原始の香り

私は家で服を着ていない話をカジュアルにするので、何人かの友人には裸族だと思われているかもしれない。実は基本的に着ている。ただ服を脱いだあと着るのがとんでもなく億劫になる、そのタイミングで裸族になってしまうことが多々あるだけだ。だから裸族タイムはランダムに発生することになる。

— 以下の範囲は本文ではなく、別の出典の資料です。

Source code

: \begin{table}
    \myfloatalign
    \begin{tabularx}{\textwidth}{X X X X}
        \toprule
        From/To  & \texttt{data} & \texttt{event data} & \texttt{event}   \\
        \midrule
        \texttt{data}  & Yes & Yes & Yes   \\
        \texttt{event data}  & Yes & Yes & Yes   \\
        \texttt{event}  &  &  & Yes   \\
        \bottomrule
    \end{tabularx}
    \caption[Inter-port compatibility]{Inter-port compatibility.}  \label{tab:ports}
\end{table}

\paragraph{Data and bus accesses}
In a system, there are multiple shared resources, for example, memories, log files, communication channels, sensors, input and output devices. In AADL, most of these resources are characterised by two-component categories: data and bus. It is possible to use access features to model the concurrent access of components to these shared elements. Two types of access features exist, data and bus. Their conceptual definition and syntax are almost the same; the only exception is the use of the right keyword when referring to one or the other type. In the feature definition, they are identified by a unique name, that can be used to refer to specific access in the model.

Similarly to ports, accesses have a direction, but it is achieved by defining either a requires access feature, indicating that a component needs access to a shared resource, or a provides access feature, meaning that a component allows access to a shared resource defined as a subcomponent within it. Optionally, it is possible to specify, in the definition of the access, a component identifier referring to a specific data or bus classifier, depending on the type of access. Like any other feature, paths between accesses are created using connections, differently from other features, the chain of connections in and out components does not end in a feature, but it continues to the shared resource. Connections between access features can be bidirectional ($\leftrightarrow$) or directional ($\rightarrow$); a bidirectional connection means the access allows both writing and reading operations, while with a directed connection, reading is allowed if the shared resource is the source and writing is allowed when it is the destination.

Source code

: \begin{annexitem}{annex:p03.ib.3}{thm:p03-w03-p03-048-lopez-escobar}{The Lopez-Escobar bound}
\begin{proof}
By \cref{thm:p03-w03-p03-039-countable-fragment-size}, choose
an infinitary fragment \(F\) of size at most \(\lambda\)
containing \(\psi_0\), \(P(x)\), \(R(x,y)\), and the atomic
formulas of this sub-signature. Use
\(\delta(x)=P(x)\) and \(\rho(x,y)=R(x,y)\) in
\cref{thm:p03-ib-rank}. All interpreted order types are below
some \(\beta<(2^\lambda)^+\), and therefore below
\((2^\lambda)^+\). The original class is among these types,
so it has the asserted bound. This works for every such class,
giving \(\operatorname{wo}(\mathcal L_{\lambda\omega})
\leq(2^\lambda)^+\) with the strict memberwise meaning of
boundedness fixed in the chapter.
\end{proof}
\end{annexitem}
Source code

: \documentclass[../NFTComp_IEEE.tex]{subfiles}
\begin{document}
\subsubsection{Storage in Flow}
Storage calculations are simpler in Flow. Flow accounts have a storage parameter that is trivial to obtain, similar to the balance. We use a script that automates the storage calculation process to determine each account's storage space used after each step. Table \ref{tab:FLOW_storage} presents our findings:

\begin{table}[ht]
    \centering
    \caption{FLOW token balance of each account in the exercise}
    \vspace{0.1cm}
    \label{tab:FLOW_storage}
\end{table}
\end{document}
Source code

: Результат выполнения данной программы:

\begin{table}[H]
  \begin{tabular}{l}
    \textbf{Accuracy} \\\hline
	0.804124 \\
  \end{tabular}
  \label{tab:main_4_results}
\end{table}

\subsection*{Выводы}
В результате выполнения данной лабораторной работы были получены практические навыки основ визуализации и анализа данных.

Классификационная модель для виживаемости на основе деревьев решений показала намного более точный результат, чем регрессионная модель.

今日は朝から粘土で人魚を作っていた。その過程で自分の裸体をスケッチし、以降裸族になっていた。そこで気づいたのは、裸で粘土をこねるのはめちゃくちゃ原始人っぽいということだ。もちろん何をするにしても、裸である時点で原始人らしさを帯びることにはなる。しかし粘土をこねるという行為は別格で、これと裸であるという事実が結合することで爆発的な化学反応が生じ、原始人値がカンストする。これまでは(裸でベッドに寝転がるの、素朴で気持ちいい...♪)とか、(裸でりんご丸かじりするの、生きるために食すって感じ...♪)とかふんわり思っていたが、その比ではない。原始人に対して貧困なイメージしか持たない私の脳内に、粘土をこねている間だけは豊かな映像が流れ始める。縄文土器。アダムとイヴ。深い草むら。マンモス。楽しくなってきて歌いだすと、原始人値はさらに跳ね上がる。狩りの成功を願う祭り。太鼓の響き。口笛。火を囲む儀式。洞窟。

あとは木材を麻縄で巻いて芯棒を作るのも、なかなかに原始的だった。何かを作るという行いが原始人っぽさを秘めているんだろうか。平刀で木を削っていたら手が滑り、危うくみぞおちを切りそうになったので大人しく服を着た。